+++ Material for this exercise

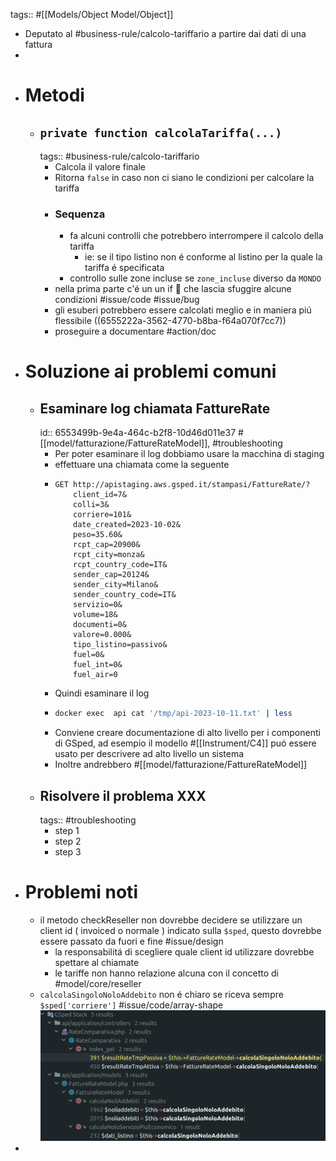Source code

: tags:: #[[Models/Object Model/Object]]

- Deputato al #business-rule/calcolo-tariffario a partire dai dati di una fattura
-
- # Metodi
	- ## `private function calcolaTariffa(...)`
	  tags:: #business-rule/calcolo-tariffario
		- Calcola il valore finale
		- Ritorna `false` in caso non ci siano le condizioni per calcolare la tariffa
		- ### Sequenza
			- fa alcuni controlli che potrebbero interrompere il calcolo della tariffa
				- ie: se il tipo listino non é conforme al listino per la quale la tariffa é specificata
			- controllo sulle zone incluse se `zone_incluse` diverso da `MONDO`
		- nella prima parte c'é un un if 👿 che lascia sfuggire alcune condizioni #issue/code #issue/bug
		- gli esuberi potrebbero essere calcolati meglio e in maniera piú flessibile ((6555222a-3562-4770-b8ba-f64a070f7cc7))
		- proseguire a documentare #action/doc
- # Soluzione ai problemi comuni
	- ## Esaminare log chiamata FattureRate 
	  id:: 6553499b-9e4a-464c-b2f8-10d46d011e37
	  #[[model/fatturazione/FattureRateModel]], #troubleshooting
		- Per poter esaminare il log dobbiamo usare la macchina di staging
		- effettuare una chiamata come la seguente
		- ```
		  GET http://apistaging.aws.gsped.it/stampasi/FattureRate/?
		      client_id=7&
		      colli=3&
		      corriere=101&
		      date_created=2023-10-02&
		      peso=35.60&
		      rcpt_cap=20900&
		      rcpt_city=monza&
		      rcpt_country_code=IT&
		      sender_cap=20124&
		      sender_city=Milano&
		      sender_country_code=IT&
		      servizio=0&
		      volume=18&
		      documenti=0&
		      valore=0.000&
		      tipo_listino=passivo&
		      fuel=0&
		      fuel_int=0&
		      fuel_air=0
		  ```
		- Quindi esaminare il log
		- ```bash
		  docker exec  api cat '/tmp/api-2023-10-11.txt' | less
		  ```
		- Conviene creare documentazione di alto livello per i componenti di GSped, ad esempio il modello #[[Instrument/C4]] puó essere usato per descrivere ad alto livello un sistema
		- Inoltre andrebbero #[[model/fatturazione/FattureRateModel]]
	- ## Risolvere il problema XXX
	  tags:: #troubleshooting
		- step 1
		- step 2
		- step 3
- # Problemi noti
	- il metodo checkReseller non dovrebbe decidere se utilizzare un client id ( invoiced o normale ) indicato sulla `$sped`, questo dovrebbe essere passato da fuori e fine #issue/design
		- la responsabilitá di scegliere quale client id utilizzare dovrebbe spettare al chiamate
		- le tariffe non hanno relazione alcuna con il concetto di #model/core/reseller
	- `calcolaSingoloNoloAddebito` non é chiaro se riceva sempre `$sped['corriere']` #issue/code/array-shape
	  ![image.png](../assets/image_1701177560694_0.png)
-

++++++
+++ Material for this exercise

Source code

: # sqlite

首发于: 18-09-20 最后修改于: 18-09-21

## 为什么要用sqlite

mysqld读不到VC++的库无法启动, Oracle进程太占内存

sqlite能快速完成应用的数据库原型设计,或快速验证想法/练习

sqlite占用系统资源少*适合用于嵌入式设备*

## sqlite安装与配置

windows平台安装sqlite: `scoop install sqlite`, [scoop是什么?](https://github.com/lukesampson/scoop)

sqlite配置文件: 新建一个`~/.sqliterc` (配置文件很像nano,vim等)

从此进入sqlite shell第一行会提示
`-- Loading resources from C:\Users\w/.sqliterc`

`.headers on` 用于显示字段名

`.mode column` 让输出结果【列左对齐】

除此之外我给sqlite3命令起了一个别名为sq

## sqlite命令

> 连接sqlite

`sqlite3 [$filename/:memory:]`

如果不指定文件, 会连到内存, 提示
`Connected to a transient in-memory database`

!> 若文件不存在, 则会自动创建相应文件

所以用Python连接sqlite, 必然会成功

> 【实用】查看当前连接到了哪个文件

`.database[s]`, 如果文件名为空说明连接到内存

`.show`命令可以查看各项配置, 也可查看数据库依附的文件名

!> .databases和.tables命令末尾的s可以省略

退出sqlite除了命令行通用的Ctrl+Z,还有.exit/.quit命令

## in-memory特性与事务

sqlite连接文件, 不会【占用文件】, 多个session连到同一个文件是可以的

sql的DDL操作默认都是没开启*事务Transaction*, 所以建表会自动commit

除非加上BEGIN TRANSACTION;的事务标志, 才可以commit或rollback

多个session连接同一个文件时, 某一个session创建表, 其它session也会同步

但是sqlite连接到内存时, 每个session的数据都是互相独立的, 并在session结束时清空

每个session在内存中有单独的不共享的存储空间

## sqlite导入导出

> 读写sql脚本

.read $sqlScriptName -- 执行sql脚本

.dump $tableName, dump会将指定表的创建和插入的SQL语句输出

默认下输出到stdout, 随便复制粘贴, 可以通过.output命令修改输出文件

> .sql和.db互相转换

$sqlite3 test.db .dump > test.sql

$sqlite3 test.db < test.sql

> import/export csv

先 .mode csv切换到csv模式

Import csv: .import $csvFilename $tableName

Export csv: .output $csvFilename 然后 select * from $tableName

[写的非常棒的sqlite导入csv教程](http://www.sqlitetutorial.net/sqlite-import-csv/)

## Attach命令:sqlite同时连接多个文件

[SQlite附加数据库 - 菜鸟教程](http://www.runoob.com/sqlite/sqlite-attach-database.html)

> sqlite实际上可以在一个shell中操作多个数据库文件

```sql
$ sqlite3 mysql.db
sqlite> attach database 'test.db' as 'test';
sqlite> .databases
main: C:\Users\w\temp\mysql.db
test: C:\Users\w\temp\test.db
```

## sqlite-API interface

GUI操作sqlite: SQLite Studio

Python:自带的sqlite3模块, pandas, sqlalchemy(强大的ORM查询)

++++++

The lines above starting at the one that contains "to a transient" and ending at the one that contains "Python:自带的sqlite3模块, pandas, sqlalchemy(强大的ORM查询)" must be transcribed exactly, and no other lines may appear.

`Connected to a transient in-memory database`

!> 若文件不存在, 则会自动创建相应文件

所以用Python连接sqlite, 必然会成功

> 【实用】查看当前连接到了哪个文件

`.database[s]`, 如果文件名为空说明连接到内存

`.show`命令可以查看各项配置, 也可查看数据库依附的文件名

!> .databases和.tables命令末尾的s可以省略

退出sqlite除了命令行通用的Ctrl+Z,还有.exit/.quit命令

## in-memory特性与事务

sqlite连接文件, 不会【占用文件】, 多个session连到同一个文件是可以的

sql的DDL操作默认都是没开启*事务Transaction*, 所以建表会自动commit

除非加上BEGIN TRANSACTION;的事务标志, 才可以commit或rollback

多个session连接同一个文件时, 某一个session创建表, 其它session也会同步

但是sqlite连接到内存时, 每个session的数据都是互相独立的, 并在session结束时清空

每个session在内存中有单独的不共享的存储空间

## sqlite导入导出

> 读写sql脚本

.read $sqlScriptName -- 执行sql脚本

.dump $tableName, dump会将指定表的创建和插入的SQL语句输出

默认下输出到stdout, 随便复制粘贴, 可以通过.output命令修改输出文件

> .sql和.db互相转换

$sqlite3 test.db .dump > test.sql

$sqlite3 test.db < test.sql

> import/export csv

先 .mode csv切换到csv模式

Import csv: .import $csvFilename $tableName

Export csv: .output $csvFilename 然后 select * from $tableName

[写的非常棒的sqlite导入csv教程](http://www.sqlitetutorial.net/sqlite-import-csv/)

## Attach命令:sqlite同时连接多个文件

[SQlite附加数据库 - 菜鸟教程](http://www.runoob.com/sqlite/sqlite-attach-database.html)

> sqlite实际上可以在一个shell中操作多个数据库文件

```sql
$ sqlite3 mysql.db
sqlite> attach database 'test.db' as 'test';
sqlite> .databases
main: C:\Users\w\temp\mysql.db
test: C:\Users\w\temp\test.db
```

## sqlite-API interface

GUI操作sqlite: SQLite Studio

Python:自带的sqlite3模块, pandas, sqlalchemy(强大的ORM查询)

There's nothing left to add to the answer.